* [The input]
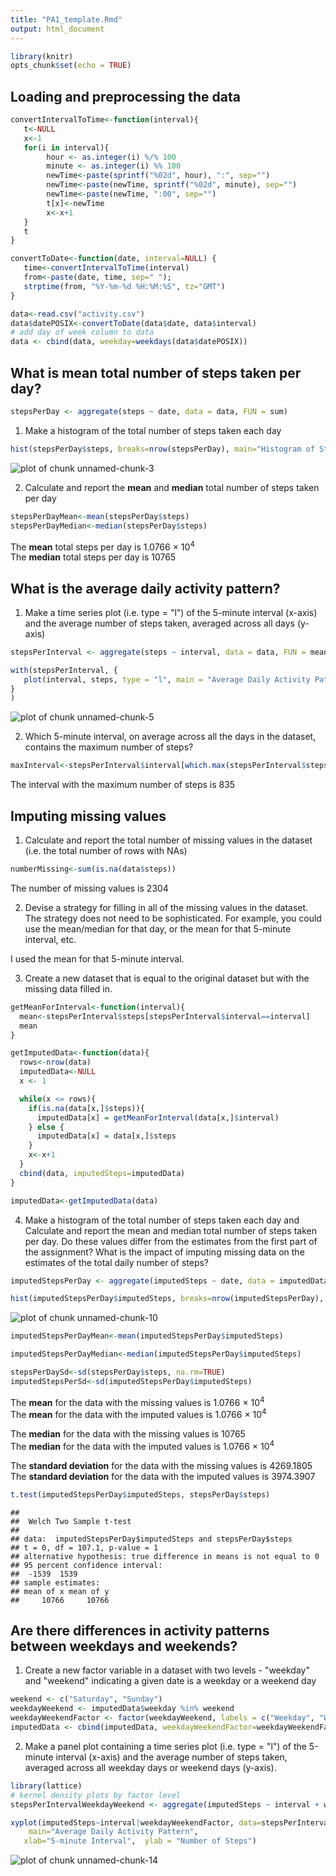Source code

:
 ```yaml
---
title: "PA1_template.Rmd"
output: html_document
---
```



```r
library(knitr)
opts_chunk$set(echo = TRUE)
```

## Loading and preprocessing the data

```r
convertIntervalToTime<-function(interval){
   t<-NULL
   x<-1
   for(i in interval){
        hour <- as.integer(i) %/% 100
        minute <- as.integer(i) %% 100
        newTime<-paste(sprintf("%02d", hour), ":", sep="")
        newTime<-paste(newTime, sprintf("%02d", minute), sep="")
        newTime<-paste(newTime, ":00", sep="")
        t[x]<-newTime
        x<-x+1
   }
   t
}

convertToDate<-function(date, interval=NULL) {
   time<-convertIntervalToTime(interval)
   from<-paste(date, time, sep=" ");  
   strptime(from, "%Y-%m-%d %H:%M:%S", tz="GMT")
} 

data<-read.csv("activity.csv")
data$datePOSIX<-convertToDate(data$date, data$interval)
# add day of week column to data
data <- cbind(data, weekday=weekdays(data$datePOSIX))
```

## What is mean total number of steps taken per day?


```r
stepsPerDay <- aggregate(steps ~ date, data = data, FUN = sum)
```

1. Make a histogram of the total number of steps taken each day

```r
hist(stepsPerDay$steps, breaks=nrow(stepsPerDay), main="Histogram of Steps Per Day", xlab="Steps Per Day", col = "red")
```

![plot of chunk unnamed-chunk-3](figure/unnamed-chunk-3.png) 

2. Calculate and report the **mean** and **median** total number of steps taken per day

```r
stepsPerDayMean<-mean(stepsPerDay$steps)
stepsPerDayMedian<-median(stepsPerDay$steps)
```

The **mean** total steps per day is 1.0766 &times; 10<sup>4</sup>  
The **median** total steps per day is 10765  

## What is the average daily activity pattern?

1. Make a time series plot (i.e. type = "l") of the 5-minute interval (x-axis) and the average number of steps taken, averaged across all days (y-axis)

```r
stepsPerInterval <- aggregate(steps ~ interval, data = data, FUN = mean)

with(stepsPerInterval, {
   plot(interval, steps, type = "l", main = "Average Daily Activity Pattern", xlab = "5-minute Interval", ylab = "Average Steps Across Days")
}
)
```

![plot of chunk unnamed-chunk-5](figure/unnamed-chunk-5.png) 

2. Which 5-minute interval, on average across all the days in the dataset, contains the maximum number of steps?

```r
maxInterval<-stepsPerInterval$interval[which.max(stepsPerInterval$steps)]
```

The interval with the maximum number of steps is 835

## Imputing missing values

1. Calculate and report the total number of missing values in the dataset (i.e. the total number of rows with NAs)


```r
numberMissing<-sum(is.na(data$steps))
```

The number of missing values is 2304

2. Devise a strategy for filling in all of the missing values in the dataset. The strategy does not need to be sophisticated. For example, you could use the mean/median for that day, or the mean for that 5-minute interval, etc.

I used the mean for that 5-minute interval.

3. Create a new dataset that is equal to the original dataset but with the missing data filled in.

```r
getMeanForInterval<-function(interval){
  mean<-stepsPerInterval$steps[stepsPerInterval$interval==interval]
  mean
}

getImputedData<-function(data){
  rows<-nrow(data)
  imputedData<-NULL
  x <- 1

  while(x <= rows){
    if(is.na(data[x,]$steps)){
      imputedData[x] = getMeanForInterval(data[x,]$interval)
    } else {
      imputedData[x] = data[x,]$steps
    }
    x<-x+1
  }
  cbind(data, imputedSteps=imputedData)
}

imputedData<-getImputedData(data)
```

4. Make a histogram of the total number of steps taken each day and Calculate and report the mean and median total number of steps taken per day. Do these values differ from the estimates from the first part of the assignment? What is the impact of imputing missing data on the estimates of the total daily number of steps?


```r
imputedStepsPerDay <- aggregate(imputedSteps ~ date, data = imputedData, FUN = sum)
```


```r
hist(imputedStepsPerDay$imputedSteps, breaks=nrow(imputedStepsPerDay), main="Histogram of Steps Per Day with Imputed Data", xlab="Steps Per Day", col = "red")
```

![plot of chunk unnamed-chunk-10](figure/unnamed-chunk-10.png) 


```r
imputedStepsPerDayMean<-mean(imputedStepsPerDay$imputedSteps)

imputedStepsPerDayMedian<-median(imputedStepsPerDay$imputedSteps)

stepsPerDaySd<-sd(stepsPerDay$steps, na.rm=TRUE)
imputedStepsPerSd<-sd(imputedStepsPerDay$imputedSteps)
```

The **mean** for the data with the missing values is 1.0766 &times; 10<sup>4</sup>  
The **mean** for the data with the imputed values is 1.0766 &times; 10<sup>4</sup>  

The **median** for the data with the missing values is 10765  
The **median** for the data with the imputed values is 1.0766 &times; 10<sup>4</sup>

The **standard deviation** for the data with the missing values is 4269.1805  
The **standard deviation** for the data with the imputed values is 3974.3907  


```r
t.test(imputedStepsPerDay$imputedSteps, stepsPerDay$steps)
```

```
## 
## 	Welch Two Sample t-test
## 
## data:  imputedStepsPerDay$imputedSteps and stepsPerDay$steps
## t = 0, df = 107.1, p-value = 1
## alternative hypothesis: true difference in means is not equal to 0
## 95 percent confidence interval:
##  -1539  1539
## sample estimates:
## mean of x mean of y 
##     10766     10766
```

## Are there differences in activity patterns between weekdays and weekends?

1. Create a new factor variable in a dataset with two levels - "weekday" and "weekend" indicating a given date is a weekday or a weekend day


```r
weekend <- c("Saturday", "Sunday")
weekdayWeekend <- imputedData$weekday %in% weekend
weekdayWeekendFactor <- factor(weekdayWeekend, labels = c("Weekday", "Weekend"))
imputedData <- cbind(imputedData, weekdayWeekendFactor=weekdayWeekendFactor)
```

2. Make a panel plot containing a time series plot (i.e. type = "l") of the 5-minute interval (x-axis) and the average number of steps taken, averaged across all weekday days or weekend days (y-axis).



```r
library(lattice) 
# kernel density plots by factor level 
stepsPerIntervalWeekdayWeekend <- aggregate(imputedSteps ~ interval + weekdayWeekendFactor, data = imputedData, FUN = mean)

xyplot(imputedSteps~interval|weekdayWeekendFactor, data=stepsPerIntervalWeekdayWeekend, type="l", layout = c(1, 2),
    main="Average Daily Activity Pattern",
   xlab="5-minute Interval",  ylab = "Number of Steps")
```

![plot of chunk unnamed-chunk-14](figure/unnamed-chunk-14.png) 
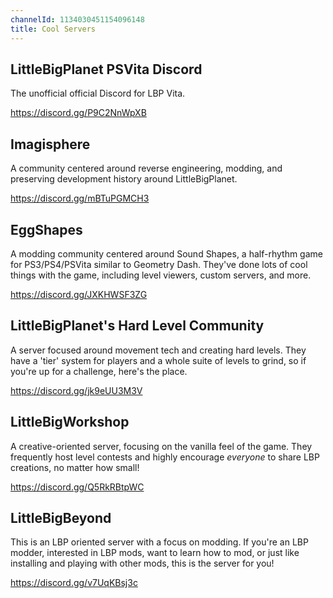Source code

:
 ```yaml
---
channelId: 1134030451154096148
title: Cool Servers
---
```


## LittleBigPlanet PSVita Discord
The unofficial official Discord for LBP Vita.

https://discord.gg/P9C2NnWpXB

## Imagisphere
A community centered around reverse engineering, modding, and preserving development history around LittleBigPlanet.

https://discord.gg/mBTuPGMCH3

## EggShapes
A modding community centered around Sound Shapes, a half-rhythm game for PS3/PS4/PSVita similar to Geometry Dash. They've done lots of cool things with the game, including level viewers, custom servers, and more.

https://discord.gg/JXKHWSF3ZG

## LittleBigPlanet's Hard Level Community
A server focused around movement tech and creating hard levels. They have a 'tier' system for players and a whole suite of levels to grind, so if you're up for a challenge, here's the place.

https://discord.gg/jk9eUU3M3V

## LittleBigWorkshop

A creative-oriented server, focusing on the vanilla feel of the game. They frequently host level contests and highly encourage *everyone* to share LBP creations, no matter how small!

https://discord.gg/Q5RkRBtpWC

## LittleBigBeyond

This is an LBP oriented server with a focus on modding. If you're an LBP modder, interested in LBP mods, want to learn how to mod, or just like installing and playing with other mods, this is the server for you!

https://discord.gg/v7UqKBsj3c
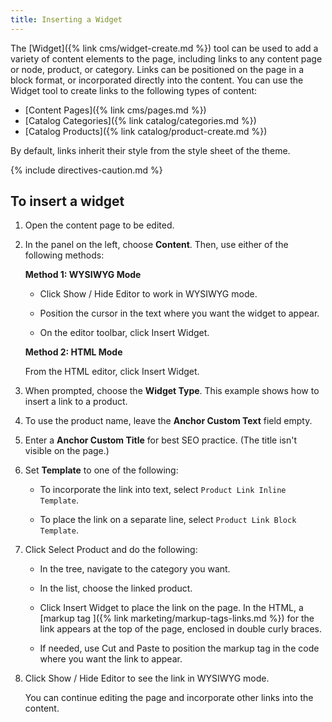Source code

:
 ```yaml
---
title: Inserting a Widget
---
```


The [Widget]({% link cms/widget-create.md %}) tool can be used to add a variety of content elements to the page, including links to any content page or node, product, or category. Links can be positioned on the page in a block format, or incorporated directly into the content. You can use the Widget tool to create links to the following types of content:

- [Content Pages]({% link cms/pages.md %})
- [Catalog Categories]({% link catalog/categories.md %})
- [Catalog Products]({% link catalog/product-create.md %})

By default, links inherit their style from the style sheet of the theme.

{% include directives-caution.md %}

## To insert a widget

1. Open the content page to be edited.

1. In the panel on the left, choose **Content**. Then, use either of the following methods:

    **Method 1: WYSIWYG Mode**

    - Click <span class="btn">Show / Hide Editor</span> to work in WYSIWYG mode.

    - Position the cursor in the text where you want the widget to appear.

    - On the editor toolbar, click <span class="btn">Insert Widget</span>.

    **Method 2: HTML Mode**

    From the HTML editor, click <span class="btn">Insert Widget</span>.

1. When prompted, choose the **Widget Type**. This example shows how to insert a link to a product.

1. To use the product name, leave the **Anchor Custom Text** field empty.

1. Enter a **Anchor Custom Title** for best SEO practice. (The title isn't visible on the page.)

1. Set **Template** to one of the following:

   - To incorporate the link into text, select `Product Link Inline Template`.

   - To place the link on a separate line, select `Product Link Block Template`.

1. Click <span class="btn">Select Product</span> and do the following:

    - In the tree, navigate to the category you want.

    - In the list, choose the linked product.

    - Click <span class="btn">Insert Widget</span> to place the link on the page. In the HTML, a [markup tag ]({% link marketing/markup-tags-links.md %}) for the link appears at the top of the page, enclosed in double curly braces.

    - If needed, use Cut and Paste to position the markup tag in the code where you want the link to appear.

1. Click <span class="btn">Show / Hide Editor</span> to see the link in WYSIWYG mode.

    You can continue editing the page and incorporate other links into the content.
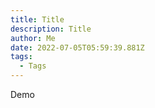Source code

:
 ```yaml
---
title: Title
description: Title
author: Me
date: 2022-07-05T05:59:39.881Z
tags:
  - Tags
---
```

Demo
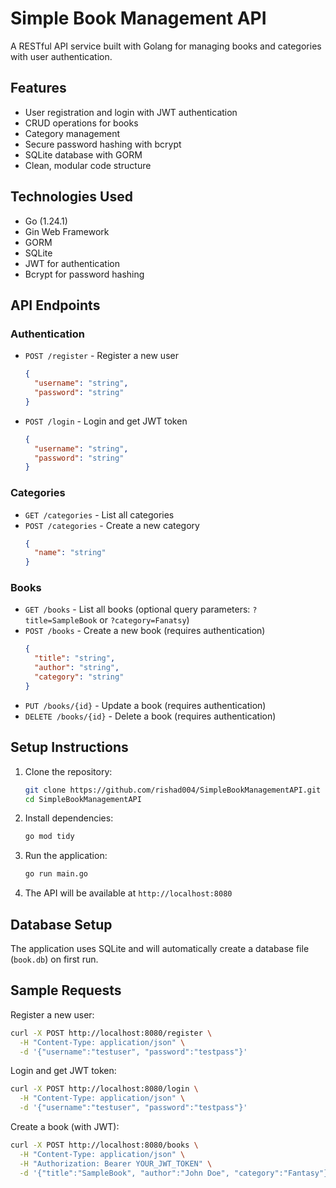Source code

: # Simple Book Management API

A RESTful API service built with Golang for managing books and categories with user authentication.

## Features

- User registration and login with JWT authentication
- CRUD operations for books
- Category management
- Secure password hashing with bcrypt
- SQLite database with GORM
- Clean, modular code structure

## Technologies Used

- Go (1.24.1)
- Gin Web Framework
- GORM
- SQLite
- JWT for authentication
- Bcrypt for password hashing

## API Endpoints

### Authentication

- `POST /register` - Register a new user
  ```json
  {
    "username": "string",
    "password": "string"
  }
  ```

- `POST /login` - Login and get JWT token
  ```json
  {
    "username": "string",
    "password": "string"
  }
  ```

### Categories

- `GET /categories` - List all categories
- `POST /categories` - Create a new category
  ```json
  {
    "name": "string"
  }
  ```

### Books

- `GET /books` - List all books (optional query parameters: `?title=SampleBook` or `?category=Fanatsy`)
- `POST /books` - Create a new book (requires authentication)
  ```json
  {
    "title": "string",
    "author": "string",
    "category": "string"
  }
  ```
- `PUT /books/{id}` - Update a book (requires authentication)
- `DELETE /books/{id}` - Delete a book (requires authentication)

## Setup Instructions

1. Clone the repository:
   ```bash
   git clone https://github.com/rishad004/SimpleBookManagementAPI.git
   cd SimpleBookManagementAPI
   ```

2. Install dependencies:
   ```bash
   go mod tidy
   ```

3. Run the application:
   ```bash
   go run main.go
   ```

4. The API will be available at `http://localhost:8080`

## Database Setup

The application uses SQLite and will automatically create a database file (`book.db`) on first run.

## Sample Requests

Register a new user:
```bash
curl -X POST http://localhost:8080/register \
  -H "Content-Type: application/json" \
  -d '{"username":"testuser", "password":"testpass"}'
```

Login and get JWT token:
```bash
curl -X POST http://localhost:8080/login \
  -H "Content-Type: application/json" \
  -d '{"username":"testuser", "password":"testpass"}'
```

Create a book (with JWT):
```bash
curl -X POST http://localhost:8080/books \
  -H "Content-Type: application/json" \
  -H "Authorization: Bearer YOUR_JWT_TOKEN" \
  -d '{"title":"SampleBook", "author":"John Doe", "category":"Fantasy"}'
```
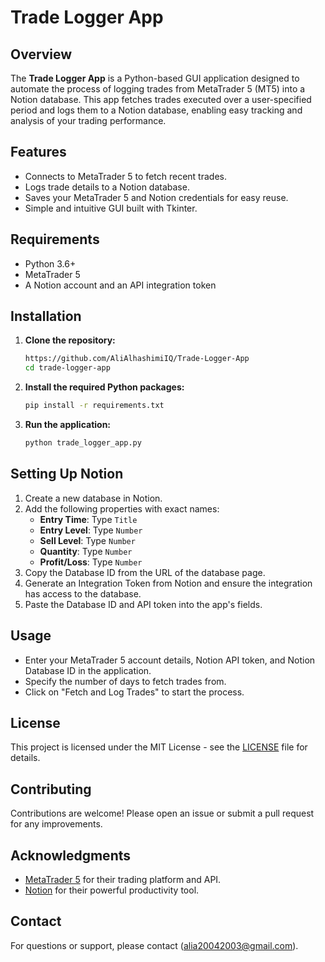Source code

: # Trade Logger App
 
## Overview
The **Trade Logger App** is a Python-based GUI application designed to automate the process of logging trades from MetaTrader 5 (MT5) into a Notion database. This app fetches trades executed over a user-specified period and logs them to a Notion database, enabling easy tracking and analysis of your trading performance.

## Features
- Connects to MetaTrader 5 to fetch recent trades.
- Logs trade details to a Notion database.
- Saves your MetaTrader 5 and Notion credentials for easy reuse.
- Simple and intuitive GUI built with Tkinter.

## Requirements
- Python 3.6+
- MetaTrader 5
- A Notion account and an API integration token

## Installation

1. **Clone the repository:**
    ```bash
    https://github.com/AliAlhashimiIQ/Trade-Logger-App
    cd trade-logger-app
    ```

2. **Install the required Python packages:**
    ```bash
    pip install -r requirements.txt
    ```

3. **Run the application:**
    ```bash
    python trade_logger_app.py
    ```

## Setting Up Notion

1. Create a new database in Notion.
2. Add the following properties with exact names:
   - **Entry Time**: Type `Title`
   - **Entry Level**: Type `Number`
   - **Sell Level**: Type `Number`
   - **Quantity**: Type `Number`
   - **Profit/Loss**: Type `Number`
3. Copy the Database ID from the URL of the database page.
4. Generate an Integration Token from Notion and ensure the integration has access to the database.
5. Paste the Database ID and API token into the app's fields.

## Usage

- Enter your MetaTrader 5 account details, Notion API token, and Notion Database ID in the application.
- Specify the number of days to fetch trades from.
- Click on "Fetch and Log Trades" to start the process.

## License

This project is licensed under the MIT License - see the [LICENSE](LICENSE) file for details.

## Contributing

Contributions are welcome! Please open an issue or submit a pull request for any improvements.

## Acknowledgments

- [MetaTrader 5](https://www.metatrader5.com/en) for their trading platform and API.
- [Notion](https://www.notion.so/) for their powerful productivity tool.

## Contact

For questions or support, please contact (alia20042003@gmail.com).
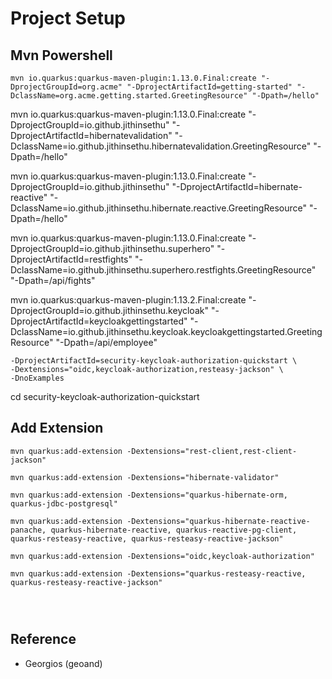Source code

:# Project Setup


## Mvn Powershell

```
mvn io.quarkus:quarkus-maven-plugin:1.13.0.Final:create "-DprojectGroupId=org.acme" "-DprojectArtifactId=getting-started" "-DclassName=org.acme.getting.started.GreetingResource" "-Dpath=/hello"
```

mvn io.quarkus:quarkus-maven-plugin:1.13.0.Final:create "-DprojectGroupId=io.github.jithinsethu" "-DprojectArtifactId=hibernatevalidation" "-DclassName=io.github.jithinsethu.hibernatevalidation.GreetingResource" "-Dpath=/hello"

mvn io.quarkus:quarkus-maven-plugin:1.13.0.Final:create "-DprojectGroupId=io.github.jithinsethu" "-DprojectArtifactId=hibernate-reactive" "-DclassName=io.github.jithinsethu.hibernate.reactive.GreetingResource" "-Dpath=/hello"

mvn io.quarkus:quarkus-maven-plugin:1.13.0.Final:create "-DprojectGroupId=io.github.jithinsethu.superhero" "-DprojectArtifactId=restfights" "-DclassName=io.github.jithinsethu.superhero.restfights.GreetingResource" "-Dpath=/api/fights"


mvn io.quarkus:quarkus-maven-plugin:1.13.2.Final:create "-DprojectGroupId=io.github.jithinsethu.keycloak" "-DprojectArtifactId=keycloakgettingstarted" "-DclassName=io.github.jithinsethu.keycloak.keycloakgettingstarted.GreetingResource" "-Dpath=/api/employee"


    -DprojectArtifactId=security-keycloak-authorization-quickstart \
    -Dextensions="oidc,keycloak-authorization,resteasy-jackson" \
    -DnoExamples
cd security-keycloak-authorization-quickstart


## Add Extension 

```
mvn quarkus:add-extension -Dextensions="rest-client,rest-client-jackson"

mvn quarkus:add-extension -Dextensions="hibernate-validator"

mvn quarkus:add-extension -Dextensions="quarkus-hibernate-orm, quarkus-jdbc-postgresql"

mvn quarkus:add-extension -Dextensions="quarkus-hibernate-reactive-panache, quarkus-hibernate-reactive, quarkus-reactive-pg-client, quarkus-resteasy-reactive, quarkus-resteasy-reactive-jackson"

mvn quarkus:add-extension -Dextensions="oidc,keycloak-authorization"

mvn quarkus:add-extension -Dextensions="quarkus-resteasy-reactive, quarkus-resteasy-reactive-jackson"




```

## Reference

* Georgios (geoand)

* [Aim of the task]
In the entries above, find the line with "## To insert a widget" and the line with "1. To use the", then restate word for word both of them and every line between, with nothing more.

* [Answer space]
## To insert a widget

1. Open the content page to be edited.

1. In the panel on the left, choose **Content**. Then, use either of the following methods:

    **Method 1: WYSIWYG Mode**

    - Click <span class="btn">Show / Hide Editor</span> to work in WYSIWYG mode.

    - Position the cursor in the text where you want the widget to appear.

    - On the editor toolbar, click <span class="btn">Insert Widget</span>.

    **Method 2: HTML Mode**

    From the HTML editor, click <span class="btn">Insert Widget</span>.

1. When prompted, choose the **Widget Type**. This example shows how to insert a link to a product.

1. To use the product name, leave the **Anchor Custom Text** field empty.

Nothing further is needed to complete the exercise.